◆ WHAT YOU SHOULD DO
Pick every line out of the entries below that holds the string "security", and report them.

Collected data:
------

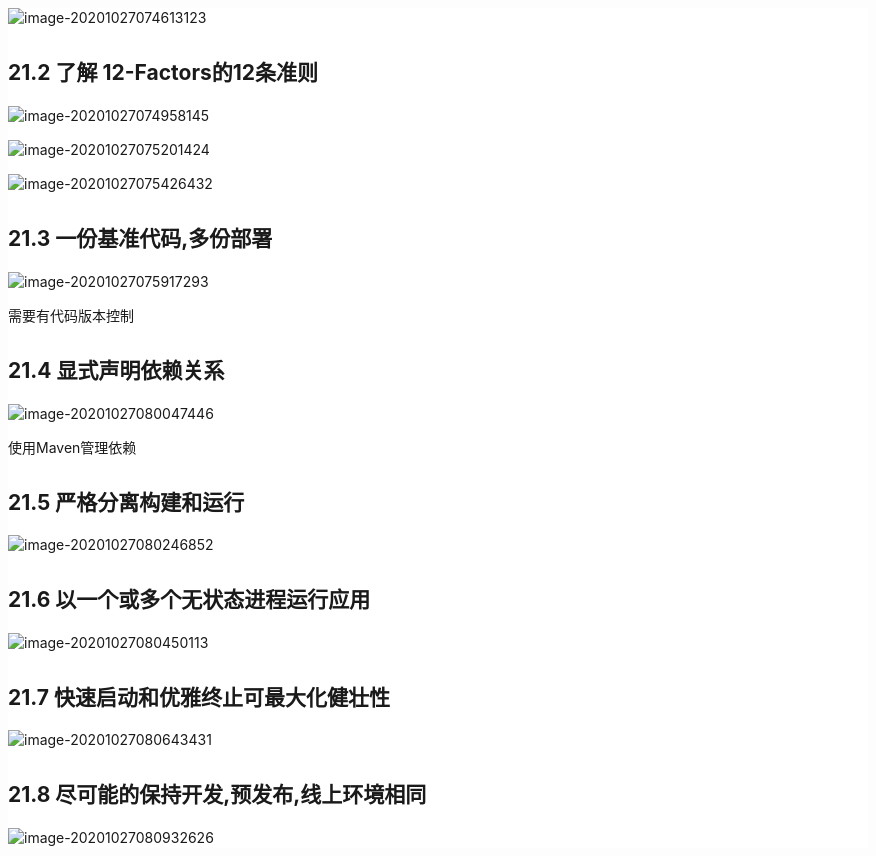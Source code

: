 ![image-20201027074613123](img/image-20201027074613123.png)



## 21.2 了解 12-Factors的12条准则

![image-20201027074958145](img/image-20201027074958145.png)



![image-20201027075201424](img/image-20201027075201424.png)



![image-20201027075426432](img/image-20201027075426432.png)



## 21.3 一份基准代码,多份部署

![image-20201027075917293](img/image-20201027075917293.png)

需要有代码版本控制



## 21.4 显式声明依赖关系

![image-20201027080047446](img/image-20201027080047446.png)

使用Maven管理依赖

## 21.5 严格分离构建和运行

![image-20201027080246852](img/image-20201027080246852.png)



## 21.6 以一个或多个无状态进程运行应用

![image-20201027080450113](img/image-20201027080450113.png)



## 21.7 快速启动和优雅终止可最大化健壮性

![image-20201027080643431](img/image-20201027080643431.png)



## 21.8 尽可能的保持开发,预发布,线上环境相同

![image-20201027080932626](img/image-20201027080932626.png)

------

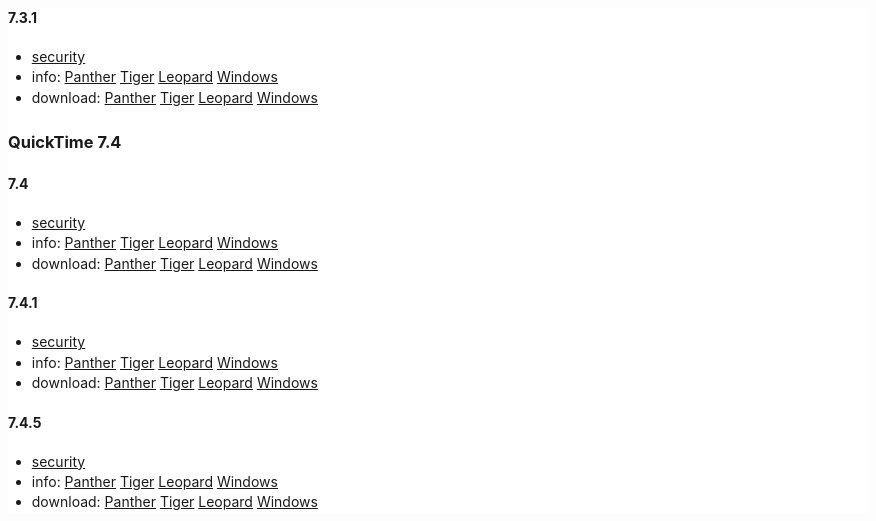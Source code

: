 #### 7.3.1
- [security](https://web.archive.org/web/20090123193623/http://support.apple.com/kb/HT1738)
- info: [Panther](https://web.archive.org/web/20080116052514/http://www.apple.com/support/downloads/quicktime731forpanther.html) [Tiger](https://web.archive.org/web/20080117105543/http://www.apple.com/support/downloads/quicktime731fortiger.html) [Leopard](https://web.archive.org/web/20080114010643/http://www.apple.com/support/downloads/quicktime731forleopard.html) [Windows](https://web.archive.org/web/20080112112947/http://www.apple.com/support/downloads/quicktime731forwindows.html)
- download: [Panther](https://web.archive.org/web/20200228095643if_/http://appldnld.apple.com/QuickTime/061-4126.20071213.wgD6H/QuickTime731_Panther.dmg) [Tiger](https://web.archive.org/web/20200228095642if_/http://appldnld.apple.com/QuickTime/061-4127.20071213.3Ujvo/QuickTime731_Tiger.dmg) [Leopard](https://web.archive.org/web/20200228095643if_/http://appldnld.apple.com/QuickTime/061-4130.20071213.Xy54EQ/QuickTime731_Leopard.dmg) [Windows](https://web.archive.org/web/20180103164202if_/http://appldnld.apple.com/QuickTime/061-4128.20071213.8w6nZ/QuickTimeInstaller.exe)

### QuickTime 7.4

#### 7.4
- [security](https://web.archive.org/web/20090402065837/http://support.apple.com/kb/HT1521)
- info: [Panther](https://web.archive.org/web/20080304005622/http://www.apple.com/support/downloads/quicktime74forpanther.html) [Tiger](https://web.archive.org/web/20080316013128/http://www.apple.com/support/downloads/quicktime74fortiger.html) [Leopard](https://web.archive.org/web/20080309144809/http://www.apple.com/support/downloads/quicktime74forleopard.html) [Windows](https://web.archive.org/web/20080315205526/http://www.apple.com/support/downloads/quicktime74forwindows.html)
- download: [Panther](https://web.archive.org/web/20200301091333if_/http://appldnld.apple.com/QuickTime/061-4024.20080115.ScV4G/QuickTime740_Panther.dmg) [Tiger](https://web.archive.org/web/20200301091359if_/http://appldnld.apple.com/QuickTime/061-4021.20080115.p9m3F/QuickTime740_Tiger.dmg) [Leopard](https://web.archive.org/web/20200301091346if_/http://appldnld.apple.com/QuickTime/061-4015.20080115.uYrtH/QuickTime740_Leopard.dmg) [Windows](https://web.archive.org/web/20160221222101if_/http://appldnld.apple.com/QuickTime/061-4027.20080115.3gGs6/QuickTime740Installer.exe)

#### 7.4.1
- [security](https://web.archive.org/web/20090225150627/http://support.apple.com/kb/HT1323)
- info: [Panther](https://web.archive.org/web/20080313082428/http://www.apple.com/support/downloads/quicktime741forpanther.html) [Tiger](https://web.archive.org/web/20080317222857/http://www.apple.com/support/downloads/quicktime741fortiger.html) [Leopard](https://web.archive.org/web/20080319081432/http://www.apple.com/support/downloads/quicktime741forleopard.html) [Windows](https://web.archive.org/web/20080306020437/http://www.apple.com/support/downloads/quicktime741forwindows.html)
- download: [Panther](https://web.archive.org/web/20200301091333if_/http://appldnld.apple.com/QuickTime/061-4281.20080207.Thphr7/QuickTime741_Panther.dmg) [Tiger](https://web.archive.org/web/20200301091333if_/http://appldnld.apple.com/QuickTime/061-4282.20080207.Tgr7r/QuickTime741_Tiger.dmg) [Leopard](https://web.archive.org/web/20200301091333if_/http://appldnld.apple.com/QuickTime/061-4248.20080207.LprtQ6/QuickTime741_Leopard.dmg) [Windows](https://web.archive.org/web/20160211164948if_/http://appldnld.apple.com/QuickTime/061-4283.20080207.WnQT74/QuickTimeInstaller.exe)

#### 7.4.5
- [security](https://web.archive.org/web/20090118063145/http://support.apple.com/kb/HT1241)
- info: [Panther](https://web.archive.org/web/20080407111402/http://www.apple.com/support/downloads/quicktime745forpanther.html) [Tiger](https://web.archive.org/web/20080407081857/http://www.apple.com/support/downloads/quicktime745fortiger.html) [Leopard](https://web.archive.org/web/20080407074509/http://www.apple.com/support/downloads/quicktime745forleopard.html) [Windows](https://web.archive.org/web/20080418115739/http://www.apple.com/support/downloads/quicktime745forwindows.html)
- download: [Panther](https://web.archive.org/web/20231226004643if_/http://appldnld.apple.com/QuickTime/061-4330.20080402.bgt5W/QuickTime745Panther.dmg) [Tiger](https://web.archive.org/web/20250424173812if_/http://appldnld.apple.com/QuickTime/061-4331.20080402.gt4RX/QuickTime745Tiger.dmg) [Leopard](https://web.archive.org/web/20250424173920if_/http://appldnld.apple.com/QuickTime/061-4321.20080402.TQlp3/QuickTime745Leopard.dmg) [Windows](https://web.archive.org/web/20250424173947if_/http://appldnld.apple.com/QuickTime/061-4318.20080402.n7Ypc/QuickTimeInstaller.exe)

------

◆ TASK ANSWER
- [security](https://web.archive.org/web/20090123193623/http://support.apple.com/kb/HT1738)
- [security](https://web.archive.org/web/20090402065837/http://support.apple.com/kb/HT1521)
- [security](https://web.archive.org/web/20090225150627/http://support.apple.com/kb/HT1323)
- [security](https://web.archive.org/web/20090118063145/http://support.apple.com/kb/HT1241)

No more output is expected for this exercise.